Kat Ainsworth has joined TTAG as our new hunting editor. This is the first column in her new series, Shot Placement.
The inky weight of night was still upon us as we climbed into the pit. Me, with my ever-present mug of coffee – this time purloined from the corner of the lodge’s kitchen – editor Dan Zimmerman without coffee but with a far brighter smile than I managed at such an early hour, and contributor Ben Cole with his ever-present optimism. If this made me the Dark Side of the duck pit that morning, so be it (come to the Dark Side – we don’t have cookies, but we do have black coffee and biting sarcasm).
We’d already experienced some great moments earlier in the hunt including Ben’s first Green-winged Teal drake, my Wood duck drake – which I selfie’d with, because what hunter doesn’t drool over their colors – and the discovery of Dan’s stellar photography skills. A discovery which lead to his being bombarded with picture requests. In hindsight, perhaps not a great moment for Dan so much as a great one for those of us who became the recipients of his skill.
That morning we had new goals: Ben wanted a Pintail drake and I’d promised him one in a rare burst of optimism. Dan, I suspect, just wanted to survive being trapped in the blind with our snark and babble. As for yours truly, I wanted to hunt. Period. End of story.
The author’s Wood duck drake selfie.
The morning progressed with the kind of fluidity we hope to write about but rarely experience. Ben did, indeed, shoot a Pintail drake; it was the first bird of the morning, and he dropped it like a stone. I shot a Pintail as well which resulted in our doing an enthusiastic but somewhat poorly executed Pintail Dance, which may or may not be on Instagram. But my personal favorite wasn’t the Pintails, or the Wood duck, or my ever-present Elf On the Shelf (yes, really). It was a Plain Jane Mallard hen.
She flew overhead early in the morning. Ben had already bagged his Pintail and I’d chugged most of my coffee, to my regret. By the time she winged her way overhead the three of us had been waiting through what we believed were hours of duck deprivation, and all of us immediately jumped to attention. What followed was, quite frankly, one of the most awesome moments of my waterfowl-hunting life.

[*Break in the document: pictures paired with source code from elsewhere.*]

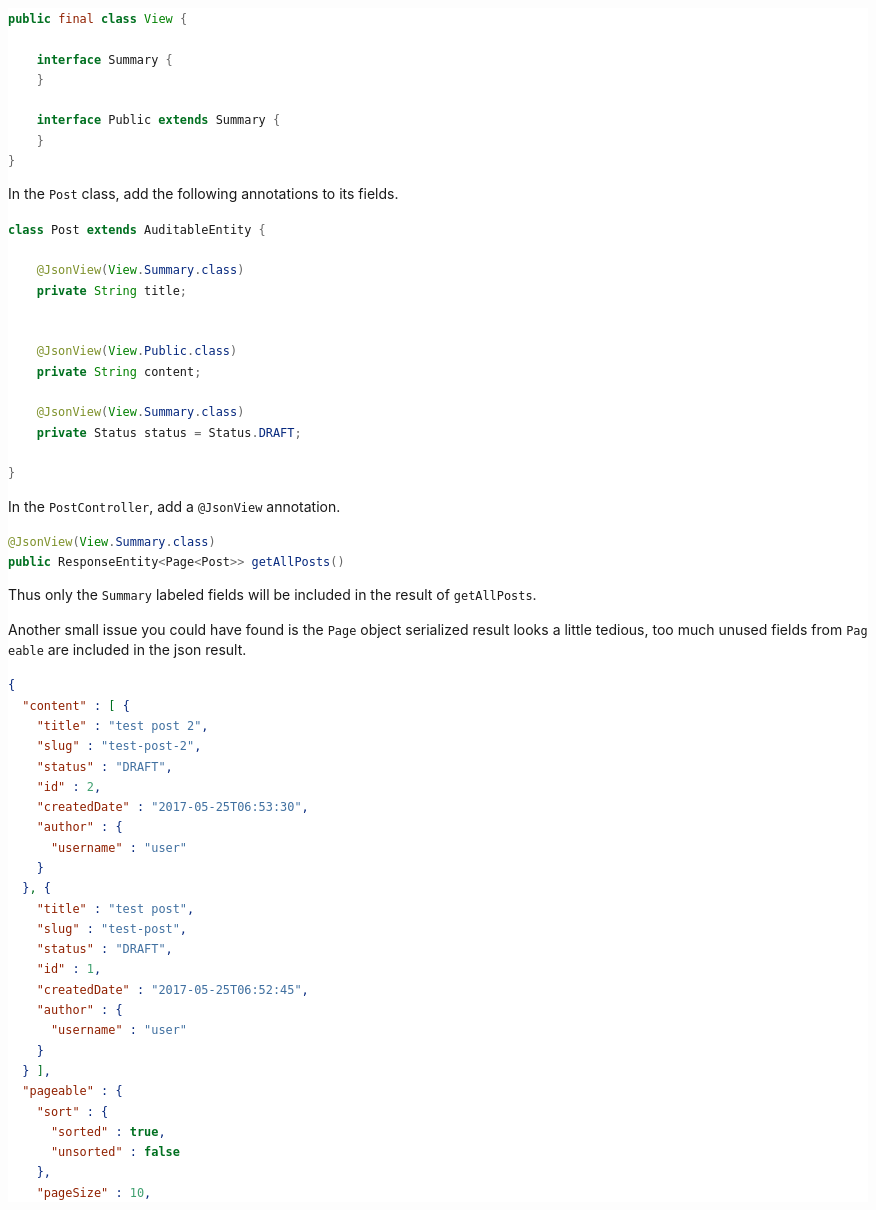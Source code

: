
 ```java
public final class View {

    interface Summary {
    }

    interface Public extends Summary {
    }
}
```

In the `Post` class, add the following annotations to its fields.

```java
class Post extends AuditableEntity {

    @JsonView(View.Summary.class)
    private String title;
    

    @JsonView(View.Public.class)
    private String content;

    @JsonView(View.Summary.class)
    private Status status = Status.DRAFT;

}
```

In the `PostController`, add a `@JsonView` annotation.

```java
@JsonView(View.Summary.class)
public ResponseEntity<Page<Post>> getAllPosts()
```

Thus only the `Summary` labeled fields will be included in the result of `getAllPosts`.

Another small issue you could have found is the `Page` object serialized result looks a little tedious, too much unused fields from `Pageable` are included in the json result.

```json
{
  "content" : [ {
    "title" : "test post 2",
    "slug" : "test-post-2",
    "status" : "DRAFT",
    "id" : 2,
    "createdDate" : "2017-05-25T06:53:30",
    "author" : {
      "username" : "user"
    }
  }, {
    "title" : "test post",
    "slug" : "test-post",
    "status" : "DRAFT",
    "id" : 1,
    "createdDate" : "2017-05-25T06:52:45",
    "author" : {
      "username" : "user"
    }
  } ],
  "pageable" : {
    "sort" : {
      "sorted" : true,
      "unsorted" : false
    },
    "pageSize" : 10,
```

The hen slowly beat her wings our way, oblivious to her coming fate. A trio of Remington Versa Max 12-gauge shotguns were shouldered as we anticipated the lone bird’s arrival into shooting range, and then she was there. Dan, Ben, and I stood as one, shotguns raised and swinging in perfect sync. The thunder of Remington Hypersonic Steel 3” shotshells shattered the silence of the dawn with significantly more commotion than usual; we’d fired our 12-gauges in triplicate, three loads unleashing on the unsuspecting Mallard hen all at once. She didn’t just spiral into the water, she plummeted as though the sky had transformed into a leaden weight.
It was a moment rarely experienced in hunting, one I wanted to memorialize with a duck mount. Of course, all our steel shot hit home, meaning there wasn’t anything left to mount. Even so, it was an epic moment, one worth locking down into written memory. That’s what hunting is about, after all. The adrenaline, well-placed shots taken, the end-result meat in the freezer, those all rock. But it’s really about the camaraderie, isn’t it?
Managing Editor Dan Zimmerman and Hunting Editor Kat Ainsworth
with their hunt mascot, the Elf on the (Duck Pit) Shelf.
My most memorable hunts thus far include a number of noteworthy moments and a wide variety of game. But whether I’m working to drop a feral hog at 1000 yards or a Whitetail doe at 42 with a 1911, what makes them truly awesome – in my opinion – isn’t the shots I take, it’s who I share it with.
Hunting alone is nice – the peace, the calm before the shot – but hunting with others is something extra. When I took that long shot on a hog I had Scott Bell with me. When I dropped the doe with my favorite 1911 I was with Tyler Pounds. The post-shot celebrations are far more rewarding and etched more deeply into my flaky memory when shared with friends.
We didn’t get our limit that day duck hunting as a trio. The ducks just weren’t flying. We consistently nailed everything that soared overhead, but there weren’t enough. But Ben got his Pintail – and did his Pintail Dance. I drank every drop of coffee possible. And we got our Mallard hen. I have forged deeper friendships hunting the woods and flooded timber than have ever been made on social media or in coffee shops.
The idea that bonds are strengthened through the use of firearms is one that’s violently shunned by the anti-gunners. It’s their loss, really. More ammo and hunting land for us, right? See you in the deer, hog, and turkey woods. I’ll be the one with a likely overly large-bore gun in one hand and a coffee mug clutched in the other.